И первым порывом Робина было, конечно, бросится на Альфонсо, попытаться прорваться к Вероник – он и бросился, но его перехватили могучие темные длани Альфонсо и сильным толчком отбросили назад, да так, что Робин спиною ударился о черный ствол, едва не лишился сознания. Покачиваясь, поднялся он, одноглазый, и почудилось ему, что за яростным ревом этого темного чудища, зовет его нежный голос. А Альфонсо надвигался на него, и выдыхал: "Прочь! Прочь ты, мерзкая тварь! Да сколько же вас, мерзких гадов, которые все счастье хотят отнять, которым любовь наша нестерпима!.. Я люблю, люблю ее – слышишь ты?! Слышите вы все?!.. Все эти годы любил и теперь любить не перестану, и не откажусь от нее! Люблю, люблю ее! Убирайся же прочь, или в клочья тебя раздеру!"
И тогда Робин повернулся, и, оставляя на снегу темные кровяные капли, что было у него сил, побежал прочь. Не от страха, конечно, он побежал: что могла значить смерть или любые увечья, против его чувства к Веронике? Но побежал он от того, что понял, что этот некто безмерно и долго, и еще дольше и сильнее, нежели он страдает от любви к Ней – и он понимал его чувства: разве же можно было не любить Ее; так же он понимал, что этот неведомый страдалец не позволит, чтобы он, Робин, находился поблизости. И бежал он с таким отчаяньем, потому что знал, что надолго не хватит этой жертвенности, что он захочет вернуться, и, быть может, бороться с этим соперником. Да – в какое-то мгновенье он едва не бросился на Альфонсо, едва в шею ему не вцепился, но в то же мгновенье вспомнилась лестница, эти толпы бесчисленные вокруг этой лестницы друг друга терзающие, расплывающиеся; вспомнился и темный хаос, в котором в светоносное облако обратилось Вероника – понял, что все эта злоба бесконечная, и эти новые его чувствия – все это есть одно и тоже, что, ежели бы он бросился на это «соперника» – так и стал бы безвольной среди яростных порывов мечущейся частичкой хаоса. И он бежал, надеясь, что, когда он обессилит и повалится, не будет уже видно проблесков света, и он даже если не сможет совладать с жаждой своей – не найдет обратной дороги.
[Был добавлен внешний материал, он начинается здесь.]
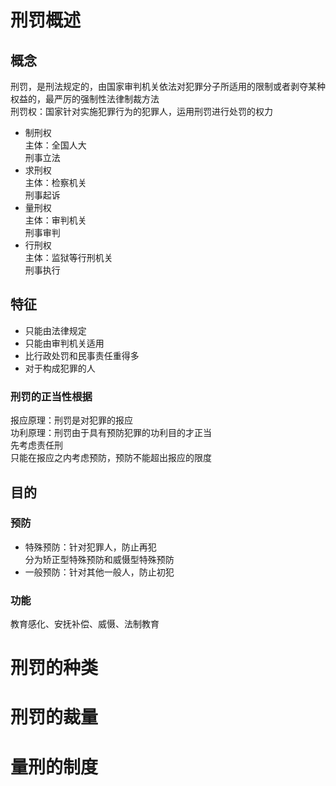 # 刑罚概述
## 概念
刑罚，是刑法规定的，由国家审判机关依法对犯罪分子所适用的限制或者剥夺某种权益的，最严厉的强制性法律制裁方法  
刑罚权：国家针对实施犯罪行为的犯罪人，运用刑罚进行处罚的权力
- 制刑权  
    主体：全国人大  
    刑事立法
- 求刑权  
    主体：检察机关  
    刑事起诉
- 量刑权  
    主体：审判机关  
    刑事审判
- 行刑权  
    主体：监狱等行刑机关  
    刑事执行
## 特征
- 只能由法律规定  
- 只能由审判机关适用
- 比行政处罚和民事责任重得多
- 对于构成犯罪的人
### 刑罚的正当性根据
报应原理：刑罚是对犯罪的报应  
功利原理：刑罚由于具有预防犯罪的功利目的才正当  
先考虑责任刑  
只能在报应之内考虑预防，预防不能超出报应的限度
## 目的
### 预防
- 特殊预防：针对犯罪人，防止再犯  
    分为矫正型特殊预防和威慑型特殊预防
- 一般预防：针对其他一般人，防止初犯
### 功能
教育感化、安抚补偿、威慑、法制教育
# 刑罚的种类
# 刑罚的裁量
# 量刑的制度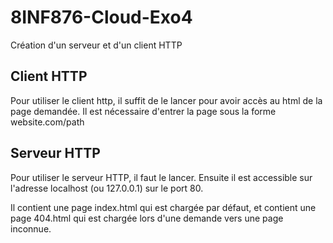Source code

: # 8INF876-Cloud-Exo4
Création d'un serveur et d'un client HTTP

## Client HTTP

Pour utiliser le client http, il suffit de le lancer pour avoir accès au html de la page demandée.
Il est nécessaire d'entrer la page sous la forme website.com/path

## Serveur HTTP

Pour utiliser le serveur HTTP, il faut le lancer. Ensuite il est accessible sur l'adresse localhost (ou 127.0.0.1) sur le port 80.

Il contient une page index.html qui est chargée par défaut, et contient une page 404.html qui est chargée lors d'une demande vers une page inconnue.
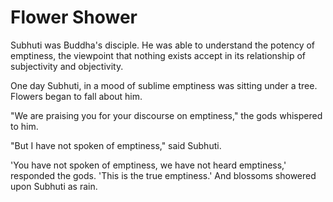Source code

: # Flower Shower

Subhuti was Buddha's disciple. He was able to understand the potency of emptiness, the viewpoint that nothing exists accept in its relationship of subjectivity and objectivity.

One day Subhuti, in a mood of sublime emptiness was sitting under a tree. Flowers began to fall about him.

"We are praising you for your discourse on emptiness," the gods whispered to him. 

"But I have not spoken of emptiness," said Subhuti.

'You have not spoken of emptiness, we have not heard emptiness,' responded the gods. 'This is the true emptiness.' And blossoms showered upon Subhuti as rain.
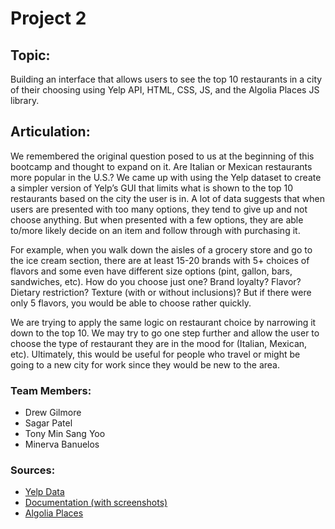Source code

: # Project 2

## Topic: 
Building an interface that allows users to see the top 10 restaurants in a city of their choosing using Yelp API, HTML, CSS, JS, and the Algolia Places JS library.

## Articulation: 

We remembered the original question posed to us at the beginning of this bootcamp and thought to expand on it. Are Italian or Mexican restaurants more popular in the U.S.? We came up with using the Yelp dataset to create a simpler version of Yelp’s GUI that limits what is shown to the top 10 restaurants based on the city the user is in. A lot of data suggests that when users are presented with too many options, they tend to give up and not choose anything. But when presented with a few options, they are able to/more likely decide on an item and follow through with purchasing it.

For example, when you walk down the aisles of a grocery store and go to the ice cream section, there are at least 15-20 brands with 5+ choices of flavors and some even have different size options (pint, gallon, bars, sandwiches, etc). How do you choose just one? Brand loyalty? Flavor? Dietary restriction? Texture (with or without inclusions)? But if there were only 5 flavors, you would be able to choose rather quickly. 
 
We are trying to apply the same logic on restaurant choice by narrowing it down to the top 10. We may try to go one step further and allow the user to choose the type of restaurant they are in the mood for (Italian, Mexican, etc). Ultimately, this would be useful for people who travel or might be going to a new city for work since they would be new to the area.


### Team Members: 
* Drew Gilmore
* Sagar Patel
* Tony Min Sang Yoo
* Minerva Banuelos

### Sources:
* [Yelp Data](https://www.yelp.com/dataset/)
* [Documentation (with screenshots)](https://www.yelp.com/dataset/documentation/main)
* [Algolia Places](https://community.algolia.com/places/)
Как только Робин бросился бежать, Альфонсо прыгнул обратно в свет, и тут же чувства его переметнулись от злобы кипучей, к нежности. Он, так же как и Робин до него, пал перед этим светоносным столпом на колени, и голову свою седую склонил, так же как и Робин он зарыдал и стал шептать и выкрикивать, и стонать признания в любви, только вот повторял он имя не Вероники, а Нэдии. А она не перебивала его, но, казалось, внимательно слушала. Когда же он сбился, и, все рыдая, стал выжидать, какими святыми, сокровенными словами она его одарит. А эта «Нэдия» шептала нежным голосом то, что он хотел услышать. Шептала, что, они теперь всегда будут вместе… Да много, много чего она еще ему тогда шептала. А вот Альфонсо испытывал не радость, которую он так долго, с такой надеждой выжидал, но раскаяние, угрызенья все большие. Почему то вспомнилось ему, как еще совсем недавно мчался он через этот лес, среди стволов, как скрипел под его ногами снежно-ледовый пласт, как часто спотыкался он, падал, как было ему больно. Вспоминался ему теперь так же и тот некто, кого он прогнал – и представлял Альфонсо, как этот некто бежит теперь среди стволов, и тоже ведь на каждом шагу спотыкается, падает, выкрикивает что-то с мукой, с надрывом, замерзает. И ему жутко совестно стало за то, что он так вот изгнал его, лишил счастья. И он уже совершенно не слышал, что такое говорит эта «Нэдия» – он еще ниже склонил свою голову, и зашептал:
– Ты прости, прости меня пожалуйста!.. Я уж знаю, что страшное совершил, но все равно – прости меня, пожалуйста!.. Я много раз клялся, что в ад уйду… И вот опять – опять я кого-то несчастным сделал…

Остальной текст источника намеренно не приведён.